明治18(1885)年、海軍兵学校に入学。卒業後の明治22(1889)年、練習艦比叡(初代)に乗り組み遠洋航海に出かけた。その後、ロシア駐在武官などを経て、日露戦争時には戦艦朝日の水雷長として従軍。明治37(1904)年3月27日、第2次旅順港閉塞作戦にて戦死。昭和10(1935)年には、広瀬中佐を主祭神として広瀬神社が創建された。

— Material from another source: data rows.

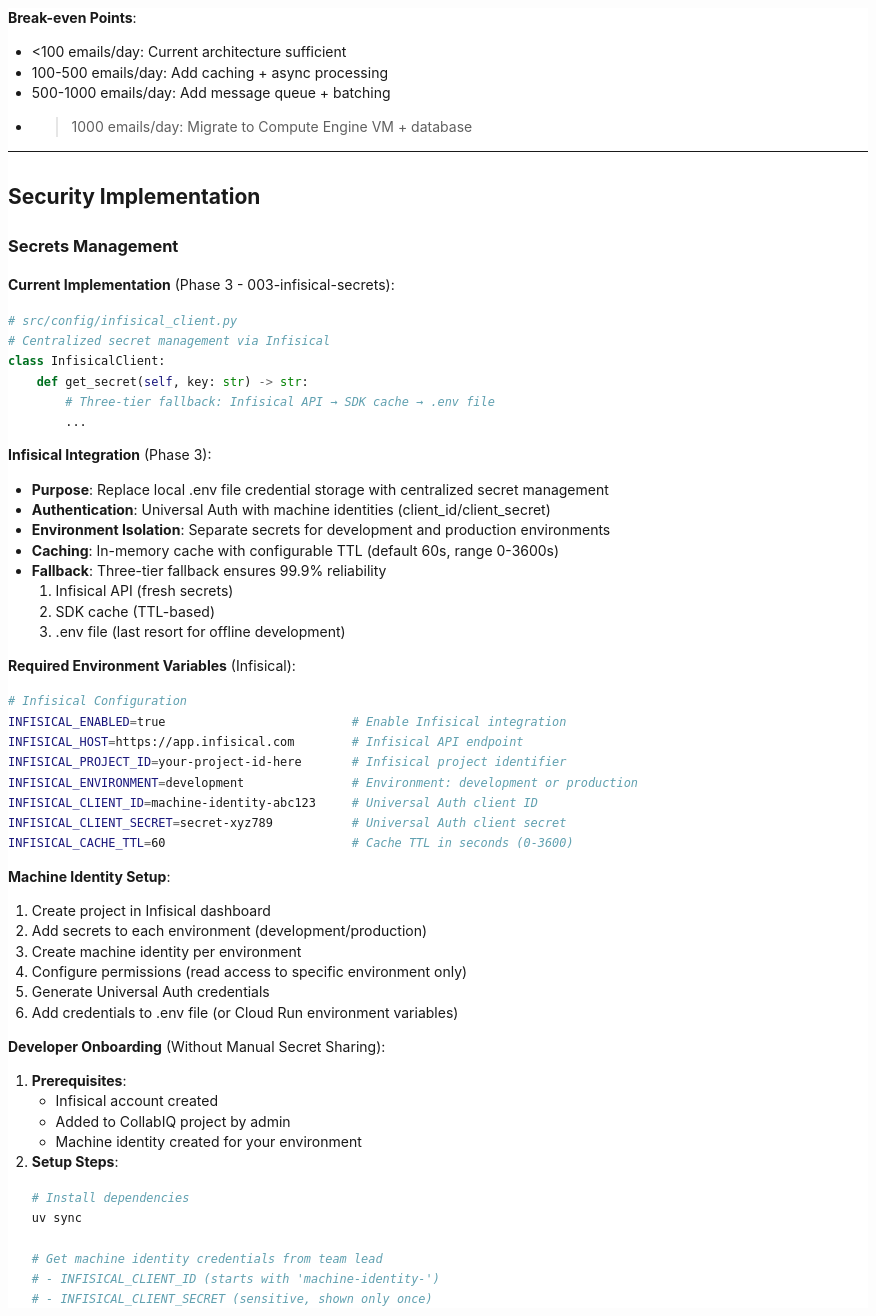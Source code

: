 **Break-even Points**:
- <100 emails/day: Current architecture sufficient
- 100-500 emails/day: Add caching + async processing
- 500-1000 emails/day: Add message queue + batching
- >1000 emails/day: Migrate to Compute Engine VM + database

---

## Security Implementation

### Secrets Management

**Current Implementation** (Phase 3 - 003-infisical-secrets):
```python
# src/config/infisical_client.py
# Centralized secret management via Infisical
class InfisicalClient:
    def get_secret(self, key: str) -> str:
        # Three-tier fallback: Infisical API → SDK cache → .env file
        ...
```

**Infisical Integration** (Phase 3):
- **Purpose**: Replace local .env file credential storage with centralized secret management
- **Authentication**: Universal Auth with machine identities (client_id/client_secret)
- **Environment Isolation**: Separate secrets for development and production environments
- **Caching**: In-memory cache with configurable TTL (default 60s, range 0-3600s)
- **Fallback**: Three-tier fallback ensures 99.9% reliability
  1. Infisical API (fresh secrets)
  2. SDK cache (TTL-based)
  3. .env file (last resort for offline development)

**Required Environment Variables** (Infisical):
```bash
# Infisical Configuration
INFISICAL_ENABLED=true                          # Enable Infisical integration
INFISICAL_HOST=https://app.infisical.com        # Infisical API endpoint
INFISICAL_PROJECT_ID=your-project-id-here       # Infisical project identifier
INFISICAL_ENVIRONMENT=development               # Environment: development or production
INFISICAL_CLIENT_ID=machine-identity-abc123     # Universal Auth client ID
INFISICAL_CLIENT_SECRET=secret-xyz789           # Universal Auth client secret
INFISICAL_CACHE_TTL=60                          # Cache TTL in seconds (0-3600)
```

**Machine Identity Setup**:
1. Create project in Infisical dashboard
2. Add secrets to each environment (development/production)
3. Create machine identity per environment
4. Configure permissions (read access to specific environment only)
5. Generate Universal Auth credentials
6. Add credentials to .env file (or Cloud Run environment variables)

**Developer Onboarding** (Without Manual Secret Sharing):
1. **Prerequisites**:
   - Infisical account created
   - Added to CollabIQ project by admin
   - Machine identity created for your environment
2. **Setup Steps**:
   ```bash
   # Install dependencies
   uv sync

   # Get machine identity credentials from team lead
   # - INFISICAL_CLIENT_ID (starts with 'machine-identity-')
   # - INFISICAL_CLIENT_SECRET (sensitive, shown only once)

   ```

さて、かつて広瀬神社のシンボルでもあったマストは2代目比叡のものである。大正3(1914)年に竣工。2度の大改装を経て、第2次大戦には高速戦艦として活躍した武勲艦で昭和17(1942)年11月、第3次ソロモン海戦で米艦隊と交戦の末、沈没。平成31(2019)年、米調査チームにより水深985メートルの南溟(なんめい)に沈む姿が確認された。
広瀬神社のマストは、広瀬中佐と比叡の縁により昭和12(1937)年に第2次改装に伴うマストの取り替えの際、海軍より下付された。当時のマストは、帆柱としての役割は終えていたが、高さを活かして航海灯や信号旗等のためにまだ使われていた。杣谷に面する岩上に設置されていたが、老朽化のため平成20(2008)年に解体。現在では台座と鎖のみ残っている。
広瀬武夫記念館に保存されている広瀬中佐の乗艦だった戦艦朝日のカッター前の丸木は、マスト本体の一部であり、ワイヤーや金具類もともに移された。